Also during 2011, Callon replaced 224% of production volumes for the year and increased proved reserves by approximately 2.3 MMBoe, or 17%, net of current-year production. We further diversified our net proved reserves with nearly 61% on a MMBoe basis now being located onshore as of December 31, 2011 vs. 50% at December 31, 2010. Further, compared to the prior year, Callon increased Permian Basin oil production by 143%, from a combination of drilling 36 additional vertical wells, of which 23 were placed on production during 2011, and due to eight wells that were drilled during 2010 and placed onto production during 2011.

We made significant progress during 2011 towards our goal of strengthening our financial position and improving our liquidity, which better positions Callon for future growth.  Significant financial achievements include:

Reported an income tax benefit of $67.0 million primarily from the reversal of the valuation allowance previously recorded against our net deferred tax assets. As a result of reporting net income from 2009 to 2011, we achieved income on an aggregate basis for the three-year period ended December 31, 2011. Additionally we expect to generate sufficient taxable income necessary to fully utilize all of the deferred tax assets prior to their expiration.

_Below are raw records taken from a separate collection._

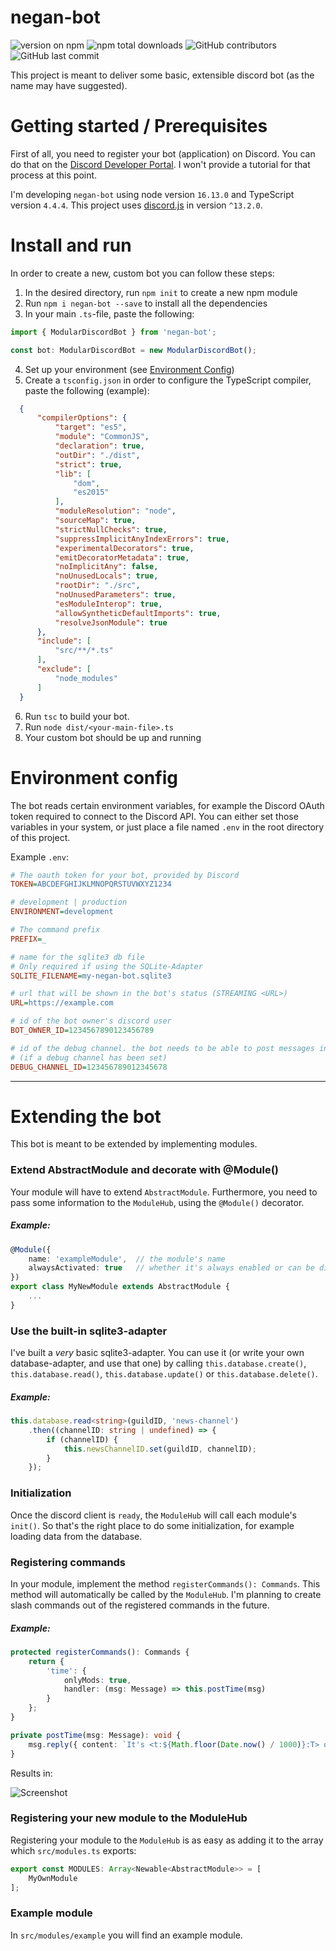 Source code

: # negan-bot

![version on npm](https://img.shields.io/npm/v/negan-bot?style=flat-square) ![npm total downloads](https://img.shields.io/npm/dt/negan-bot?style=flat-square)
![GitHub contributors](https://img.shields.io/github/contributors/BenjaminKauer/negan-bot?style=flat-square) ![GitHub last commit](https://img.shields.io/github/last-commit/BenjaminKauer/negan-bot?style=flat-square)

This project is meant to deliver some basic, extensible discord bot (as the name may have suggested).

# Getting started / Prerequisites

First of all, you need to register your bot (application) on Discord. You can do that on the [Discord Developer Portal](https://discord.com/developers/applications). I won't provide a tutorial for that process at this point.

I'm developing `negan-bot` using node version `16.13.0` and TypeScript version `4.4.4`.
This project uses [discord.js](https://discord.js.org/#/) in version `^13.2.0`.

# Install and run

In order to create a new, custom bot you can follow these steps:

  1. In the desired directory, run `npm init` to create a new npm module
  2. Run `npm i negan-bot --save` to install all the dependencies
  3. In your main `.ts`-file, paste the following:

```typescript
import { ModularDiscordBot } from 'negan-bot';

const bot: ModularDiscordBot = new ModularDiscordBot();
```
  4. Set up your environment (see [Environment Config](#environment-config))
  5. Create a `tsconfig.json` in order to configure the TypeScript compiler, paste the following (example):
  ```json
    {
        "compilerOptions": {
            "target": "es5",
            "module": "CommonJS",
            "declaration": true,
            "outDir": "./dist",
            "strict": true,
            "lib": [
                "dom",
                "es2015"
            ],
            "moduleResolution": "node",
            "sourceMap": true,
            "strictNullChecks": true,
            "suppressImplicitAnyIndexErrors": true,
            "experimentalDecorators": true,
            "emitDecoratorMetadata": true,
            "noImplicitAny": false,
            "noUnusedLocals": true,
            "rootDir": "./src",
            "noUnusedParameters": true,
            "esModuleInterop": true,
            "allowSyntheticDefaultImports": true,
            "resolveJsonModule": true
        },
        "include": [
            "src/**/*.ts"
        ],
        "exclude": [
            "node_modules"
        ]
    }
  ```
  6. Run `tsc` to build your bot.
  7. Run `node dist/<your-main-file>.ts`
  8. Your custom bot should be up and running


# Environment config

The bot reads certain environment variables, for example the Discord OAuth token required to connect to the Discord API. You can either set those variables in your system, or just place a file named `.env` in the root directory of this project.

Example `.env`:

```ini
# The oauth token for your bot, provided by Discord
TOKEN=ABCDEFGHIJKLMNOPQRSTUVWXYZ1234

# development | production
ENVIRONMENT=development

# The command prefix
PREFIX=_

# name for the sqlite3 db file
# Only required if using the SQLite-Adapter
SQLITE_FILENAME=my-negan-bot.sqlite3

# url that will be shown in the bot's status (STREAMING <URL>)
URL=https://example.com

# id of the bot owner's discord user
BOT_OWNER_ID=1234567890123456789

# id of the debug channel. the bot needs to be able to post messages into that channel
# (if a debug channel has been set)
DEBUG_CHANNEL_ID=123456789012345678
```

---

# Extending the bot

This bot is meant to be extended by implementing modules.

### Extend AbstractModule and decorate with @Module()

Your module will have to extend `AbstractModule`. Furthermore, you need to pass some information to the `ModuleHub`, using the `@Module()` decorator.

##### Example:

```typescript
@Module({
    name: 'exampleModule',  // the module's name
    alwaysActivated: true   // whether it's always enabled or can be disabled
})
export class MyNewModule extends AbstractModule {
    ...
}
```

### Use the built-in sqlite3-adapter

I've built a _very_ basic sqlite3-adapter. You can use it (or write your own database-adapter, and use that one) by calling `this.database.create()`, `this.database.read()`, `this.database.update()` or `this.database.delete()`.

##### Example:
```typescript
this.database.read<string>(guildID, 'news-channel')
    .then((channelID: string | undefined) => {
        if (channelID) {
            this.newsChannelID.set(guildID, channelID);
        }
    });

```

### Initialization

Once the discord client is `ready`, the `ModuleHub` will call each module's `init()`. So that's the right place to do some initialization, for example loading data from the database.



### Registering commands

In your module, implement the method `registerCommands(): Commands`. This method will automatically be called by the `ModuleHub`. I'm planning to create slash commands out of the registered commands in the future.

##### Example:
```typescript
protected registerCommands(): Commands {
    return {
        'time': {
            onlyMods: true,
            handler: (msg: Message) => this.postTime(msg)
        }
    };
}

private postTime(msg: Message): void {
    msg.reply({ content: `It's <t:${Math.floor(Date.now() / 1000)}:T> o'clock.` });
}

```

Results in:

![Screenshot](https://user-images.githubusercontent.com/5950968/140623471-1d6ee341-cc86-4889-b5ab-c016043097c7.png)


### Registering your new module to the ModuleHub

Registering your module to the `ModuleHub` is as easy as adding it to the array which `src/modules.ts` exports:

```typescript
export const MODULES: Array<Newable<AbstractModule>> = [
    MyOwnModule
];
```

### Example module

In `src/modules/example` you will find an example module.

Completed a public offering of 10.1 million shares during February 2011 for which the Company received $73.8 million in net proceeds.  While approximately 47% of the proceeds were used to reduce the Company's debt outstanding, the remaining proceeds were available primarily for general corporate purposes and to fund the Company's acquisition and development activities in the Permian Basin.

Redeemed $31 million aggregate principal amount of our Senior Notes during March 2011, resulting in a net gain on the early extinguishment of debt of approximately $2.0 million.  This redemption reduced the principal of the Company's debt outstanding by approximately 22% to $107 million, reduced 2011 interest expense by approximately $3.2 million and will reduce each prospective full year interest expense by $4.0 million through the Senior Notes' maturity in 2016.

Increased the borrowing base under our credit facility with Regions Bank to $45 million, representing a $15 million or 50% increase over the previously approved $30 million borrowing base and simultaneously received a reduction in the credit facility's minimum interest rate from 6% to 3%.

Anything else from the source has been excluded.